EXERCISE INSTRUCTIONS →
Filter the listing below down to the lines holding the word "Select", and copy those lines.
** Opening DATASET CONTENT block **
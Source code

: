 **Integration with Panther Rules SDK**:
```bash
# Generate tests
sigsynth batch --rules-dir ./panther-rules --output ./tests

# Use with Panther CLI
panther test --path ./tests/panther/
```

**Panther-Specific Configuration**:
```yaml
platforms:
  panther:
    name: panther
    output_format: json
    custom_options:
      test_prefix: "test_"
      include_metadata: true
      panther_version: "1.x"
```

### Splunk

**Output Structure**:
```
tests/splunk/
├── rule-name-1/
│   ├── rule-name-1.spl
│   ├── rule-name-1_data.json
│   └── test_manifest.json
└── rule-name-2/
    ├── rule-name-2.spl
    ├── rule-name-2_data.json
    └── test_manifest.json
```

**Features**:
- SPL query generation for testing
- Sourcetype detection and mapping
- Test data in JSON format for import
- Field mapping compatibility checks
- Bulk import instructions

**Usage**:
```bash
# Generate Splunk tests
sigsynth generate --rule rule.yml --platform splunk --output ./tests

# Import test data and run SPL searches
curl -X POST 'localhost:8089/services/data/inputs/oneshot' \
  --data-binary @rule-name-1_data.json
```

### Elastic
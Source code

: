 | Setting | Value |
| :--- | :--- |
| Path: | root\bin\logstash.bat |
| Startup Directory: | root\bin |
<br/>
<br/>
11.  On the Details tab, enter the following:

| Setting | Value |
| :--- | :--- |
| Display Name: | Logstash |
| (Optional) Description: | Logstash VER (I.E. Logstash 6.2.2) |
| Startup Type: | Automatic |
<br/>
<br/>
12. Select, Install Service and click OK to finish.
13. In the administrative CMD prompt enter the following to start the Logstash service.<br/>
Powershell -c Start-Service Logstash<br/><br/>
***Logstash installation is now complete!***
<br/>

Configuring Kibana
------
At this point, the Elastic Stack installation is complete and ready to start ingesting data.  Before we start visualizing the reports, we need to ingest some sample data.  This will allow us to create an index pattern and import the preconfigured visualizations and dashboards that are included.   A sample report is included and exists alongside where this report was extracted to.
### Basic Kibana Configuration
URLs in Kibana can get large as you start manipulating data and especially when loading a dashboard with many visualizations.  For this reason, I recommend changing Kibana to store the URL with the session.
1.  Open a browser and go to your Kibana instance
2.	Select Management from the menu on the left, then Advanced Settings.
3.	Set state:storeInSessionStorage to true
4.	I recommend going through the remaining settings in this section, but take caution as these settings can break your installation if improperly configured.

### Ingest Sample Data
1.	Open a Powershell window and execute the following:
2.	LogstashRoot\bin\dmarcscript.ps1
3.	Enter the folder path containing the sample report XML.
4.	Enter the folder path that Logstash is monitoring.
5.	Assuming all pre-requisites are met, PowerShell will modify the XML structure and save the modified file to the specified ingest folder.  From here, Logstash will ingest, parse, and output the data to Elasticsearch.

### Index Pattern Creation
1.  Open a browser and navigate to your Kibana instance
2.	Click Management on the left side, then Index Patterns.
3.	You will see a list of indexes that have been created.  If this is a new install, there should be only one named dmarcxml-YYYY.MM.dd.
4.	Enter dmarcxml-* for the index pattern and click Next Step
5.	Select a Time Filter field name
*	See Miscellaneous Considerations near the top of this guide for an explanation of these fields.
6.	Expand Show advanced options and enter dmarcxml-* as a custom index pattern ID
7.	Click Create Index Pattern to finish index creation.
** Closing DATASET CONTENT block **
RESPONSE BOX →
12. Select, Install Service and click OK to finish.
2.	Select Management from the menu on the left, then Advanced Settings.
5.	Select a Time Filter field name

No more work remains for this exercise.